(AP/NEXSTAR) — Pfizer said Monday its COVID-19 vaccine works for children ages 5 to 11 and that it will seek U.S. authorization for this age group soon — a key step toward beginning vaccinations for youngsters.

The vaccine made by Pfizer and its German partner BioNTech already is available for anyone 12 and older. But with kids now back in school and the extra-contagious delta variant causing a huge jump in pediatric infections, many parents are anxiously awaiting vaccinations for their younger children.

Nationwide Children’s Hospital said it has seen an increase of 15 percent of COVID-19 hospitalizations in jut the past week at its facilities.

“Our only way out of this pandemic is vaccination,” said Nationwide Children’s Chief of Infectious Diseases Dr. Octavio Ramilo. “It’s such a terrible thing, seeing one of these kids in the ICU with their parents and we could have prevented this with vaccines.”

For elementary school-aged kids, Pfizer tested a much lower dose — a third of the amount that’s in each shot given now. Yet after their second dose, children ages 5 to 11 developed coronavirus-fighting antibody levels just as strong as teenagers and young adults, Dr. Bill Gruber, a Pfizer senior vice president, told The Associated Press.

The kid dosage also proved safe, with similar or fewer temporary side effects — such as sore arms, fever or achiness — that teens experience, he said.

“I think we really hit the sweet spot,” said Gruber, who’s also a pediatrician.

Gruber said the companies aim to apply to the Food and Drug Administration by the end of the month for emergency use in this age group, followed shortly afterward with applications to European and British regulators.

Dr. Robert Frenck, a principal site investigator for the Pfizer COVID-19 vaccine trials, said if the FDA approves the vaccine, parents should consider it for their children.

“Parents should feel comfortable that this vaccine has been given to lots and lots and lots of — literally tens of hundreds of millions — of people and it’s continued to show a very good safety profile,” Frenck said.

This is news Marla Zwinggi, a mother of three children under 12, has been waiting for.

“It will be a huge relief because, for our family, our immediate family, the pandemic will be over,” she said.

For months, Zwinggi has helped people in her community schedule their vaccine appointments and said her family will be talking with their pediatrician about getting their daughters vaccinated.

“We want to talk to our pediatrician and make sure what is coming out from Pfizer is in fact safe and we will do that,” she said.

Earlier this month, FDA chief Dr.

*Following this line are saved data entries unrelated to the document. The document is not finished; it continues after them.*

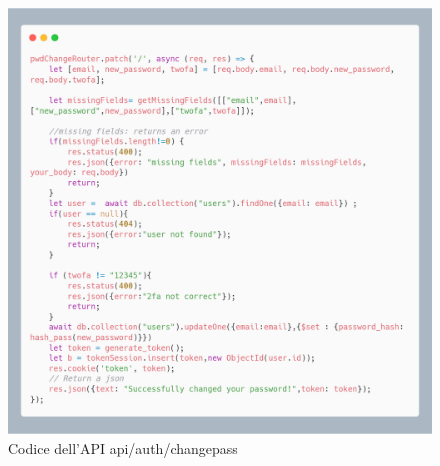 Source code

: \documentclass{report}
\begin{document}
\begin{figure}[H]
	\centering\includegraphics[width=1\textwidth]{images/microservizio-autenticazione/changepass-carbon.png}
	Codice dell'API api/auth/changepass
\end{figure}
\end{document}
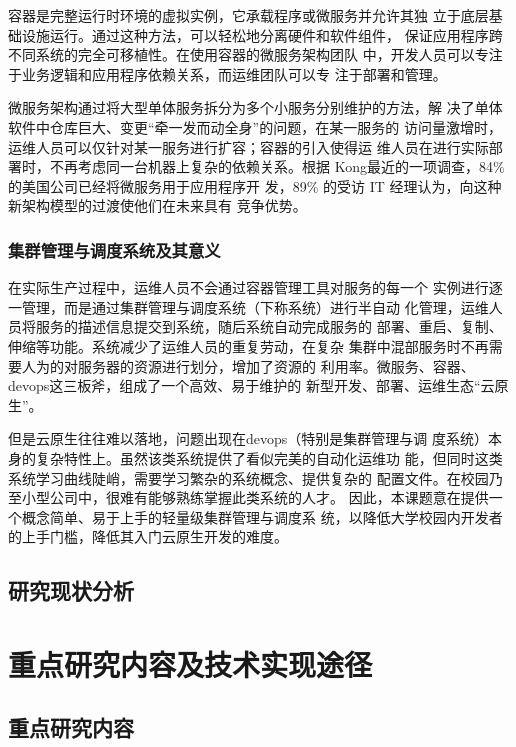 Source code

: \documentclass{article}
\begin{document}
  容器是完整运行时环境的虚拟实例，它承载程序或微服务并允许其独
立于底层基础设施运行。通过这种方法，可以轻松地分离硬件和软件组件，
保证应用程序跨不同系统的完全可移植性。在使用容器的微服务架构团队
中，开发人员可以专注于业务逻辑和应用程序依赖关系，而运维团队可以专
注于部署和管理。

  微服务架构通过将大型单体服务拆分为多个小服务分别维护的方法，解
决了单体软件中仓库巨大、变更“牵一发而动全身”的问题，在某一服务的
访问量激增时，运维人员可以仅针对某一服务进行扩容；容器的引入使得运
维人员在进行实际部署时，不再考虑同一台机器上复杂的依赖关系。根据
Kong最近的一项调查\cite{kongMicroserviceRepoert}，84\% 的美国公司已经将微服务用于应用程序开
发，89\% 的受访 IT 经理认为，向这种新架构模型的过渡使他们在未来具有
竞争优势。

\subsubsection{集群管理与调度系统及其意义}
  在实际生产过程中，运维人员不会通过容器管理工具对服务的每一个
实例进行逐一管理，而是通过集群管理与调度系统（下称系统）进行半自动
化管理，运维人员将服务的描述信息提交到系统，随后系统自动完成服务的
部署、重启、复制、伸缩等功能。系统减少了运维人员的重复劳动，在复杂
集群中混部服务时不再需要人为的对服务器的资源进行划分，增加了资源的
利用率。微服务、容器、devops这三板斧，组成了一个高效、易于维护的
新型开发、部署、运维生态“云原生”。

  但是云原生往往难以落地，问题出现在devops（特别是集群管理与调
度系统）本身的复杂特性上。虽然该类系统提供了看似完美的自动化运维功
能，但同时这类系统学习曲线陡峭，需要学习繁杂的系统概念、提供复杂的
配置文件。在校园乃至小型公司中，很难有能够熟练掌握此类系统的人才。
因此，本课题意在提供一个概念简单、易于上手的轻量级集群管理与调度系
统，以降低大学校园内开发者的上手门槛，降低其入门云原生开发的难度。

\subsection{研究现状分析}

\section{重点研究内容及技术实现途径}

\subsection{重点研究内容}
\end{document}
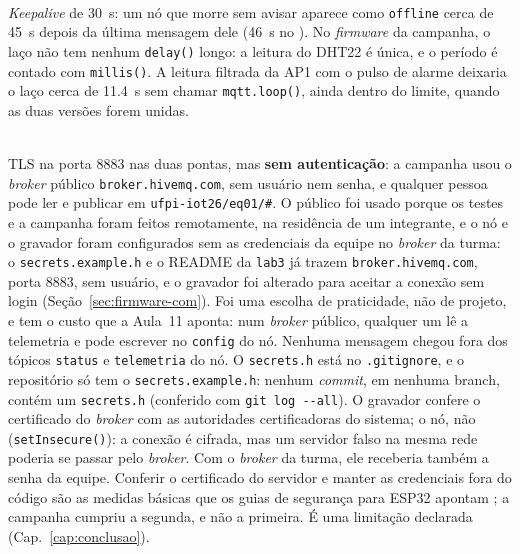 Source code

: \begin{description}[style=unboxed, leftmargin=0pt, font=\normalfont\bfseries]
  \item[3. Keepalive e testamento.]\hfill\\
    \emph{Keepalive} de \SI{30}{\second}: um nó que morre sem avisar
    aparece como \texttt{offline} cerca de \SI{45}{\second} depois da
    última mensagem dele (\SI{46}{\second} no ). No
    \emph{firmware} da campanha, o laço não tem nenhum \texttt{delay()}
    longo: a leitura do DHT22 é única, e o período é contado com
    \texttt{millis()}. A leitura filtrada da AP1 com o pulso de alarme
    deixaria o laço cerca de \SI{11,4}{\second} sem chamar
    \texttt{mqtt.loop()}, ainda dentro do limite, quando as duas versões
    forem unidas.
  \item[4. Segurança mínima.]\hfill\\
    TLS na porta 8883 nas duas pontas, mas \textbf{sem autenticação}: a
    campanha usou o \emph{broker} público \texttt{broker.hivemq.com}, sem
    usuário nem senha, e qualquer pessoa pode ler e publicar em
    \texttt{ufpi-iot26/eq01/\#}. O público foi usado porque os testes e a
    campanha foram feitos remotamente, na residência de um integrante,
    e o nó e o gravador foram configurados sem as credenciais da equipe
    no \emph{broker} da turma: o \texttt{secrets.example.h} e o README da
    \texttt{lab3} já trazem \texttt{broker.hivemq.com}, porta 8883, sem
    usuário, e o gravador foi alterado para aceitar a conexão sem login
    (Seção~\ref{sec:firmware-com}). Foi uma escolha de praticidade, não
    de projeto, e tem o custo que a Aula~11 aponta: num \emph{broker}
    público, qualquer um lê a telemetria e pode escrever no
    \texttt{config} do nó. Nenhuma mensagem chegou fora dos tópicos
    \texttt{status} e \texttt{telemetria} do nó. O \texttt{secrets.h}
    está no \texttt{.gitignore}, e o repositório só tem o
    \texttt{secrets.example.h}: nenhum \emph{commit}, em nenhuma branch,
    contém um \texttt{secrets.h} (conferido com \texttt{git log -{}-all}).
    O gravador confere o certificado do \emph{broker} com as autoridades
    certificadoras do sistema; o nó, não (\texttt{setInsecure()}): a
    conexão é cifrada, mas um servidor falso na mesma rede poderia se
    passar pelo \emph{broker}. Com o \emph{broker} da turma, ele
    receberia também a senha da equipe. Conferir o certificado do
    servidor e manter as credenciais fora do código são as medidas
    básicas que os guias de segurança para ESP32 apontam
    \cite{wavtron2025iotsecurity}; a campanha cumpriu a segunda, e não
    a primeira. É uma limitação declarada
    (Cap.~\ref{cap:conclusao}).
\end{description}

Peter Marks told the AP that once Pfizer turns over its study results, his agency would evaluate the data “hopefully in a matter of weeks” to decide if the shots are safe and effective enough for younger kids.

Many Western countries so far have vaccinated no younger than age 12, awaiting evidence of what’s the right dose and that it works safely in smaller tots. But Cuba last week began immunizing children as young as 2 with its homegrown vaccines and Chinese regulators have cleared two of its brands down to age 3.

While kids are at lower risk of severe illness or death than older people, more than 5 million children in the U.S. have tested positive for COVID-19 since the pandemic began and at least 460 have died, according to the American Academy of Pediatrics. Cases in children have risen dramatically as the delta variant swept through the country.

“I feel a great sense of urgency” in making the vaccine available to children under 12, Gruber said. “There’s pent-up demand for parents to be able to have their children returned to a normal life.”

In New Jersey, 10-year-old Maya Huber asked why she couldn’t get vaccinated like her parents and both teen brothers have. Her mother, Dr. Nisha Gandhi, a critical care physician at Englewood Hospital, enrolled Maya in the Pfizer study at Rutgers University. But the family hasn’t eased up on their masking and other virus precautions until they learn if Maya received the real vaccine or a dummy shot.

Once she knows she’s protected, Maya’s first goal: “a huge sleepover with all my friends.”

Maya said it was exciting to be part of the study even though she was “super scared” about getting jabbed. But “after you get it, at least you feel like happy that you did it and relieved that it didn’t hurt,” she told the AP.

Pfizer said it studied the lower dose in 2,268 kindergartners and elementary school-aged kids. The FDA required what is called an immune “bridging” study: evidence that the younger children developed antibody levels already proven to be protective in teens and adults. That’s what Pfizer reported Monday in a press release, not a scientific publication. The study still is ongoing, and there haven’t yet been enough COVID-19 cases to compare rates between the vaccinated and those given a placebo — something that might offer additional evidence.

The study isn’t large enough to detect any extremely rare side effects, such as the heart inflammation that sometimes occurs after the second dose, mostly in young men. The FDA’s Marks said the pediatric studies should be large enough to rule out any higher risk to young children. Pfizer’s Gruber said once the vaccine is authorized for younger children, they’ll be carefully monitored for rare risks just like everyone else.

A second U.S. vaccine maker, Moderna, also is studying its shots in elementary school-aged children. Pfizer and Moderna are studying even younger tots as well, down to 6-month-olds. Results are expected later in the year.